Structured Adaptive Mesh Refinement (SAMR)

SAMR phase field simulation
SAMR, phase-field simulation of dendritic growth during solidification. (Image courtesy of Chin Yi Chee at IHPC)

Structured adaptive mesh refinement (SAMR) is a technique for improving the computational performance of simulations on structured grids by focusing computational resources where it is needed. More precisely, SAMR achieves high accuracy while controlling computational cost by restricting the use of high resolution computational grids to regions where physical or numerical considerations indicate that it is required.

To rapidly develop SAMR-based simulations, I leverage the Structured Adaptive Mesh Refinement Application Infrastructure (SAMRAI) developed in the Center for Applied Scientific Computing at Lawrence Livermore National Laboratory. SAMRAI is a large, C++ library that is designed to support large-scale, parallel, structured adaptive mesh refinement (SAMR) simulations without requiring application developers to implement low-level parallel and/or SAMR algorithms.

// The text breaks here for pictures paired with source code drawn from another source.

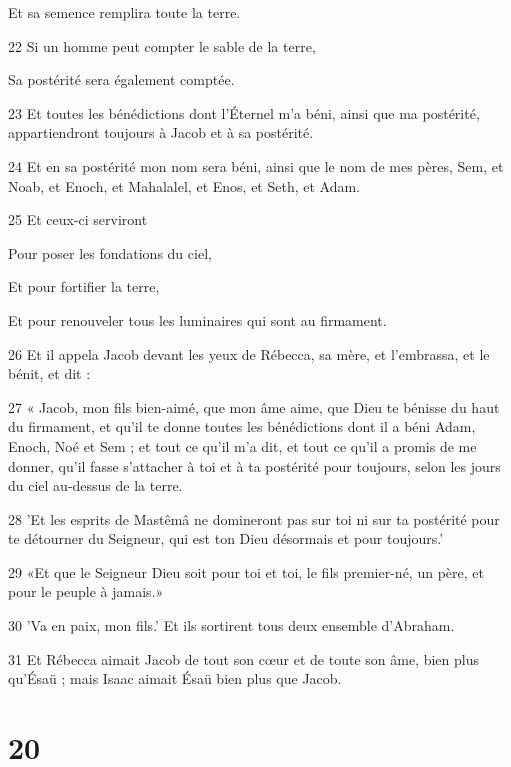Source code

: \par     Et sa semence remplira toute la terre.
\par    
\par 22 Si un homme peut compter le sable de la terre,  
\par     Sa postérité sera également comptée.
\par    
\par 23 Et toutes les bénédictions dont l'Éternel m'a béni, ainsi que ma postérité, appartiendront toujours à Jacob et à sa postérité.
\par 24 Et en sa postérité mon nom sera béni, ainsi que le nom de mes pères, Sem, et Noab, et Enoch, et Mahalalel, et Enos, et Seth, et Adam.
\par 25 Et ceux-ci serviront
\par    
\par     Pour poser les fondations du ciel,  
\par     Et pour fortifier la terre,  
\par     Et pour renouveler tous les luminaires qui sont au firmament.
\par    
\par 26 Et il appela Jacob devant les yeux de Rébecca, sa mère, et l'embrassa, et le bénit, et dit :
\par 27 « Jacob, mon fils bien-aimé, que mon âme aime, que Dieu te bénisse du haut du firmament, et qu'il te donne toutes les bénédictions dont il a béni Adam, Enoch, Noé et Sem ; et tout ce qu'il m'a dit, et tout ce qu'il a promis de me donner, qu'il fasse s'attacher à toi et à ta postérité pour toujours, selon les jours du ciel au-dessus de la terre.
\par 28 'Et les esprits de Mastêmâ ne domineront pas sur toi ni sur ta postérité pour te détourner du Seigneur, qui est ton Dieu désormais et pour toujours.'
\par 29 «Et que le Seigneur Dieu soit pour toi et toi, le fils premier-né, un père, et pour le peuple à jamais.»
\par 30 'Va en paix, mon fils.' Et ils sortirent tous deux ensemble d’Abraham.
\par 31 Et Rébecca aimait Jacob de tout son cœur et de toute son âme, bien plus qu'Ésaü ; mais Isaac aimait Ésaü bien plus que Jacob.

\chapter{20}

For example, SAMRAI shields application developers from the low-level programming details involved with management of bookkeeping for SAMR data structures and parallel communication. In addition, by adopting a patch-based (as opposed to a cell-based) refinement mechanism, SAMRAI makes it relatively easy to migrate from serial codes written to solve problems on simple, uniform grids to parallel and/or SAMR numerical simulations.

I am currently involved in various projects where SAMR is used to improve the computational performance of material science and biophysics simulations.